═════ DATA EXCERPTS

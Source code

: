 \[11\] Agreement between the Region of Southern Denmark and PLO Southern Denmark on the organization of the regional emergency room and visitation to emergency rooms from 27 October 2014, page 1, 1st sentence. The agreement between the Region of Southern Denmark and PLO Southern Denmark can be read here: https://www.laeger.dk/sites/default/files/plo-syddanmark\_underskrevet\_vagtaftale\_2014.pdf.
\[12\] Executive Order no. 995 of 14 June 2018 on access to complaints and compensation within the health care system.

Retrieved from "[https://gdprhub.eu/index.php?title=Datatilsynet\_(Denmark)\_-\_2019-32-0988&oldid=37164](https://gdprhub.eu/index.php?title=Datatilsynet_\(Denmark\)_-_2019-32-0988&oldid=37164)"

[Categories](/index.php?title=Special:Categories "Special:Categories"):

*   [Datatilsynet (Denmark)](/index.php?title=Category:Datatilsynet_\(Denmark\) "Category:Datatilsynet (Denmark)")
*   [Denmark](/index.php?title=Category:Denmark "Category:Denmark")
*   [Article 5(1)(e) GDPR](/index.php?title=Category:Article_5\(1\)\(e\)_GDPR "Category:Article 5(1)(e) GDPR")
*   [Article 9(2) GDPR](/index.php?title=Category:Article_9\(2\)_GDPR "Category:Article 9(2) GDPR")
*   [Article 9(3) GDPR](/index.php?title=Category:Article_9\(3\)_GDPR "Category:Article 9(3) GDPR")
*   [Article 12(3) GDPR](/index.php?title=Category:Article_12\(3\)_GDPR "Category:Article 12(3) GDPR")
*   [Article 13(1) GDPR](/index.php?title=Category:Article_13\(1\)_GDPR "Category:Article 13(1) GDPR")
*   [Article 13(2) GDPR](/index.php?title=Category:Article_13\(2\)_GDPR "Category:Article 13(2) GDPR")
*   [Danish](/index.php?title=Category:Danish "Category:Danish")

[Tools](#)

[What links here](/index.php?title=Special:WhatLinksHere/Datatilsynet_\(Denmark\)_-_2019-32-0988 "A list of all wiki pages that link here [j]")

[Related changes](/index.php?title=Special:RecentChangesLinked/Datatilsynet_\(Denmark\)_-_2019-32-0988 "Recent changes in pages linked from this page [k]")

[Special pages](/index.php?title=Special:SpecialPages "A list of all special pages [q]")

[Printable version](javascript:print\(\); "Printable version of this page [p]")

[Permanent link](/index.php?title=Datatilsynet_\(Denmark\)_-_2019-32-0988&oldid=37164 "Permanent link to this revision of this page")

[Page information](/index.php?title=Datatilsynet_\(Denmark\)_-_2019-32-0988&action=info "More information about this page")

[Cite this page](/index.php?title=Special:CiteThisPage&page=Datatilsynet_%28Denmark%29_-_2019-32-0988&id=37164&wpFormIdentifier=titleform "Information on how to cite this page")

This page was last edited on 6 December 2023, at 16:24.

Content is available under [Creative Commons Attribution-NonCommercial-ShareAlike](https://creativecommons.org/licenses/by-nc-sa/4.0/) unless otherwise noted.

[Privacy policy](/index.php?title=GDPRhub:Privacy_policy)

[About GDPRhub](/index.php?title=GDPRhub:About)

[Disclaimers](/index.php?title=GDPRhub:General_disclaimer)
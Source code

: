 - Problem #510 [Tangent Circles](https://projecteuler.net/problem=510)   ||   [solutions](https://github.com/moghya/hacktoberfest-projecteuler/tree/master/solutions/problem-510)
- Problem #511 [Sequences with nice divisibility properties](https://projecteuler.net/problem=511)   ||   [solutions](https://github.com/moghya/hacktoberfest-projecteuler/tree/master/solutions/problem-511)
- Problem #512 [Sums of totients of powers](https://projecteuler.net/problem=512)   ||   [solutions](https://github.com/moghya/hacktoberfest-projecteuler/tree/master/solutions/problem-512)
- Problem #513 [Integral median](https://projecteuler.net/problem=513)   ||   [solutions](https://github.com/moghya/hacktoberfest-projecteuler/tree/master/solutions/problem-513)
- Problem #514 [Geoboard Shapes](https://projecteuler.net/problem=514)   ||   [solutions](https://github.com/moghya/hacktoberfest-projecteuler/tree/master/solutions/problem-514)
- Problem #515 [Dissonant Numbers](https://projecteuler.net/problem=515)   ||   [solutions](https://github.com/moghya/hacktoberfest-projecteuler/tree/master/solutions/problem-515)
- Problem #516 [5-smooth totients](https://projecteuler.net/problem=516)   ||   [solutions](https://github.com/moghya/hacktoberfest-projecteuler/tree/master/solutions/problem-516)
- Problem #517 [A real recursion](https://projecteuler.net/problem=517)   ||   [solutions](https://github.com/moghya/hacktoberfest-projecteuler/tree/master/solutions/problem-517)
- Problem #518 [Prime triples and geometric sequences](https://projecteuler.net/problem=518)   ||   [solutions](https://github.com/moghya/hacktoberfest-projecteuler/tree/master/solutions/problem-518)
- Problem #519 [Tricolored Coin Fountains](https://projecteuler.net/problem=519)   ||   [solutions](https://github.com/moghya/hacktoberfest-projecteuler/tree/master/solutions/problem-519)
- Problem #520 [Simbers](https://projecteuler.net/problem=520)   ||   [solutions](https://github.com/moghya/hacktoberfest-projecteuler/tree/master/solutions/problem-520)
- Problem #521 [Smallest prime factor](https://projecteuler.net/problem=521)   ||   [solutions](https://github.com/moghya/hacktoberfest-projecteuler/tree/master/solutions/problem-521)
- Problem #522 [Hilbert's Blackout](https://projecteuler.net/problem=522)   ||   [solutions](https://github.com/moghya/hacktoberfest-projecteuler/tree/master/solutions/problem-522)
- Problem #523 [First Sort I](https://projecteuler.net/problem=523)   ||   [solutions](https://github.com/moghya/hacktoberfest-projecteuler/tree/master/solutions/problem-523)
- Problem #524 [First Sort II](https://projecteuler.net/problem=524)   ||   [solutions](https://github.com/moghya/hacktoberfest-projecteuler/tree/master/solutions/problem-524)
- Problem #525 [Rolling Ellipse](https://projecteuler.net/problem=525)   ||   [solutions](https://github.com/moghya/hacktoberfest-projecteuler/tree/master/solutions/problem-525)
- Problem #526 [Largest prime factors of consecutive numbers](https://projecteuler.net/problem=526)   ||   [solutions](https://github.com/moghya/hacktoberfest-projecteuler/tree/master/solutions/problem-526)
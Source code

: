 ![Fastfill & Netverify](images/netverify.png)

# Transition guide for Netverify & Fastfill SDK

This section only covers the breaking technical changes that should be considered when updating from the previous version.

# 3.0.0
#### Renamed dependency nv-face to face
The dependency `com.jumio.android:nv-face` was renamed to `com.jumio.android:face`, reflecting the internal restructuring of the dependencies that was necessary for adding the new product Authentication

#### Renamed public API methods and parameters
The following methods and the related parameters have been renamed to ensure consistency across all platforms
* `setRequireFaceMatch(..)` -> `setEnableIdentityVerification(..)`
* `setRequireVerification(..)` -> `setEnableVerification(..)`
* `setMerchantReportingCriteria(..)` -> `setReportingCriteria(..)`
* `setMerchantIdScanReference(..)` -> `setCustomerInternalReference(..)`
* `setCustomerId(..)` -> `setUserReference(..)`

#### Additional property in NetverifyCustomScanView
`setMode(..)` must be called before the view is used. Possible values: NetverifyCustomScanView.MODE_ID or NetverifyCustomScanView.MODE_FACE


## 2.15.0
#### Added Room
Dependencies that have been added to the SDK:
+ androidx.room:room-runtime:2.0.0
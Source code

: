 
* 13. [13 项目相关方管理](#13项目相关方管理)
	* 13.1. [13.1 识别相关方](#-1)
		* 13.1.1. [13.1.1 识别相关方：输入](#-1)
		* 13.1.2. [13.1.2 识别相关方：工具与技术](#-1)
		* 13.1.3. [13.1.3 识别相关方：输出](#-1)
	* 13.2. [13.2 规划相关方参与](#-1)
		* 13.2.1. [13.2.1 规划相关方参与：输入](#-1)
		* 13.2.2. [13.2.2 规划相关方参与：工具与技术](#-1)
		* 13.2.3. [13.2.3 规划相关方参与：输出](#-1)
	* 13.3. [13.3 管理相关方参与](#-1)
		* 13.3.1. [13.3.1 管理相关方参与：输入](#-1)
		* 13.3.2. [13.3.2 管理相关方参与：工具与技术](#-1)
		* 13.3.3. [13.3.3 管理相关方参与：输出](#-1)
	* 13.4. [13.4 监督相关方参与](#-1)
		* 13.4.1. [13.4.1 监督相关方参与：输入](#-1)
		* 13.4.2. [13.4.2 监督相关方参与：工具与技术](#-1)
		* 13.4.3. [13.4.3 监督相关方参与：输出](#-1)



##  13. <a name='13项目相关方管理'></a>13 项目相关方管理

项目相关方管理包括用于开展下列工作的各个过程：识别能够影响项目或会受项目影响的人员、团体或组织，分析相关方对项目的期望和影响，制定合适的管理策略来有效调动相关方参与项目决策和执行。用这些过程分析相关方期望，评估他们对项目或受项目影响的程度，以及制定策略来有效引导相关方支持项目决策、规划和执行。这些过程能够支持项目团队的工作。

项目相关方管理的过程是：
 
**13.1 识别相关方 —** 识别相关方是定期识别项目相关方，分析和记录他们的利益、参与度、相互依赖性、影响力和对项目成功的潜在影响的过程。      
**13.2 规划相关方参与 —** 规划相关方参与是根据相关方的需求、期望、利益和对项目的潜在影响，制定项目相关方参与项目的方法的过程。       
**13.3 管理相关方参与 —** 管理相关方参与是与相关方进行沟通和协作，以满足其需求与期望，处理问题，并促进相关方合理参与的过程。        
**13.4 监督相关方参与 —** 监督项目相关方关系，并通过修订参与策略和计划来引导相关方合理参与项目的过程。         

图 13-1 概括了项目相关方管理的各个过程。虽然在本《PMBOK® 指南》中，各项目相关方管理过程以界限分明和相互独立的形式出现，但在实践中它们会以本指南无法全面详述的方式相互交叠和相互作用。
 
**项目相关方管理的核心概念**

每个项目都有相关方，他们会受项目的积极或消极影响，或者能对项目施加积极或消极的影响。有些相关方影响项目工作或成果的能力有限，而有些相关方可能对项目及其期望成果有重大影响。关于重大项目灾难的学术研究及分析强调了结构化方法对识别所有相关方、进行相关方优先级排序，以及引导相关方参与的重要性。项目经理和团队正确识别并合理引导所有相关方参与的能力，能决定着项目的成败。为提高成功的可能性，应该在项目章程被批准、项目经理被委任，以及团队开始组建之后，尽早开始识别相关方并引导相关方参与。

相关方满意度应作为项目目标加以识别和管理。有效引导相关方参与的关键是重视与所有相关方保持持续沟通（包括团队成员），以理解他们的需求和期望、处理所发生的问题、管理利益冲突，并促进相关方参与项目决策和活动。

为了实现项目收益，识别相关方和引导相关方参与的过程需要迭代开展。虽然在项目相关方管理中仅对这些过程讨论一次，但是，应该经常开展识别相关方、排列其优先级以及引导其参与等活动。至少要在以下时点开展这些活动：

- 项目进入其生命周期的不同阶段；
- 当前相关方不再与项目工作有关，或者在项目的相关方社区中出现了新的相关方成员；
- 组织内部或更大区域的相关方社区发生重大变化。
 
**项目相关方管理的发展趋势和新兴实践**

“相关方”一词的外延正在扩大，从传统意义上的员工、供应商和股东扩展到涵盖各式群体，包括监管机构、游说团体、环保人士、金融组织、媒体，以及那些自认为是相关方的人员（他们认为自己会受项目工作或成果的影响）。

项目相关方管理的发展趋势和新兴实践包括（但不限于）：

══════════

Please return all lines from the records that hold the word "been".

The following methods and the related parameters have been renamed to ensure consistency across all platforms
Dependencies that have been added to the SDK:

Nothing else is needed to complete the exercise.